The confirmations incorporate DBRS Morningstar’s expectation that the ongoing Coronavirus Disease (COVID-19) pandemic will not have a material impact on Fortis’ operations and its major capital projects, as well as its 2020 credit metrics. Most of Fortis’ assets are essential services and are extremely important to maintain the continual economic activities and social and health safety. The coronavirus pandemic is not expected to significantly affected Fortis’ volume distributions as most of Fortis’ regulated utilities either benefit from deferral accounts or decoupling, which significantly reduces the impact of volume volatility. Capital project executions are not expected to experience significant delays at this time but they could face some delays if the coronavirus-related restrictions continue for a longer period of time, and in that case, capital expenditure (capex) is expected to shift to subsequent years of the 2020–24 capex plan. DBRS Morningstar expects any potential cost overruns can be recovered through regulatory applications because the costs are beyond management’s control and expectation.
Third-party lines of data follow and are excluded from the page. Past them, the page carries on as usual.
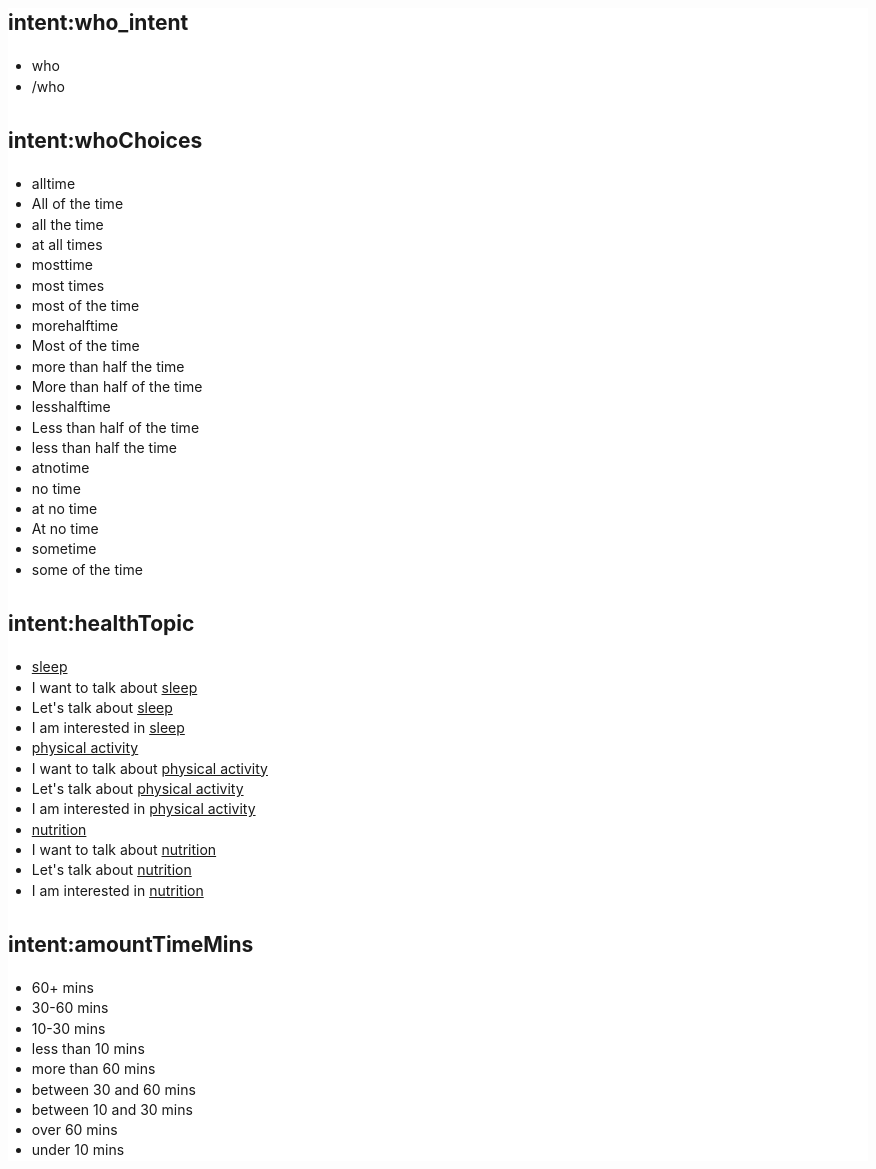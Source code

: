 ## intent:who_intent
- who
- /who

## intent:whoChoices
- alltime
- All of the time
- all the time
- at all times
- mosttime
- most times
- most of the time
- morehalftime
- Most of the time
- more than half the time
- More than half of the time
- lesshalftime
- Less than half of the time
- less than half the time
- atnotime
- no time
- at no time
- At no time
- sometime
- some of the time

## intent:healthTopic
- [sleep](health_topic)
- I want to talk about [sleep](health_topic)
- Let's talk about [sleep](health_topic)
- I am interested in [sleep](health_topic)
- [physical activity](health_topic)
- I want to talk about [physical activity](health_topic)
- Let's talk about [physical activity](health_topic)
- I am interested in [physical activity](health_topic)
- [nutrition](health_topic)
- I want to talk about [nutrition](health_topic)
- Let's talk about [nutrition](health_topic)
- I am interested in [nutrition](health_topic)

## intent:amountTimeMins
- 60+ mins
- 30-60 mins
- 10-30 mins
- less than 10 mins
- more than 60 mins
- between 30 and 60 mins
- between 10 and 30 mins
- over 60 mins
- under 10 mins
DBRS Morningstar would upgrade Fortis to A (low) if (1) it can maintain its current business risk profile through this challenging period and the macro environment stabilizes; and (2) Fortis can keep its consolidated metrics stable around the current levels, as well as sustain its nonconsolidated debt-to-capital and cash flow-to-nonconsolidated debt ratios in the low-20% range and at least 12.5%, respectively.

Affected issues are FTS.PR.F, FTS.PR.G, FTS.PR.H, FTS.PR.I, FTS.PR.J, FTS.PR.K and FTS.PR.M.

Issue Comments

DBRS Confirms NA at Pfd-2(low); cuts Trend to Stable

DBRS has announced that it:

confirmed the ratings of National Bank of Canada (National or the Bank) and its related entities, including the Bank’s Long-Term Issuer Rating at AA (low) and Short-Term Issuer Rating at R-1 (middle). DBRS Morningstar also changed the trend on all ratings to Stable from Positive. National’s Long-Term Issuer Rating is composed of an Intrinsic Assessment of A (high) and a Support Assessment of SA2, reflecting the expectation of timely systemic support from the Government of Canada (rated AAA with a Stable trend by DBRS Morningstar). The SA2 designation results in a one-notch uplift to the Long-Term Issuer Rating. Once the Bank has issued a sufficient level of Bail-inable Senior Debt to provide for an adequate buffer for other obligations under the Canadian Bank Recapitalization Regime, DBRS Morningstar expects to remove the uplift from systemic support.

KEY RATING CONSIDERATIONS
The change in trend to Stable from Positive reflects DBRS Morningstar’s concern regarding the negative impact of the Coronavirus Disease (COVID-19) pandemic on the Bank’s revenue, earnings, and asset quality, reflecting the wide and growing scale of the economic disruption it has caused. Nevertheless, there has been unprecedented support measures put in place by governments and regulators around the globe, which will mitigate some of the negative impacts of this crisis. Additionally, National is entering this downturn from a position of strength with a strong balance sheet.

Capitalization is strong as National continues to organically generate sufficient capital to support its balance sheet growth and enable the Bank to support its customers during this period. As at January 31, 2020, National’s Common Equity Tier 1 ratio stood at 11.7%, well above the Office of the Superintendent of Financial Institutions’ (OSFI) minimum requirements and at the top range of large Canadian bank peers. On March 13, 2020, OSFI lowered the Domestic Stability Buffer (DSB) requirement for Domestic Systemically Important Banks (D-SIBs) to 1.0%, which effectively reduces the CET1 regulatory minimum to 9.0%. As the DSB was intended, OSFI is providing the D-SIBs with more flexibility to extend loans to their customers during the coronavirus pandemic. Simultaneously, OSFI announced that it expects all D-SIBs to halt any new dividend increases and common share buyback activity.

Affected issues are: NA.PR.A, NA.PR.C, NA.PR.E, NA.PR.G, NA.PR.S, NA.PR.W and NA.PR.X.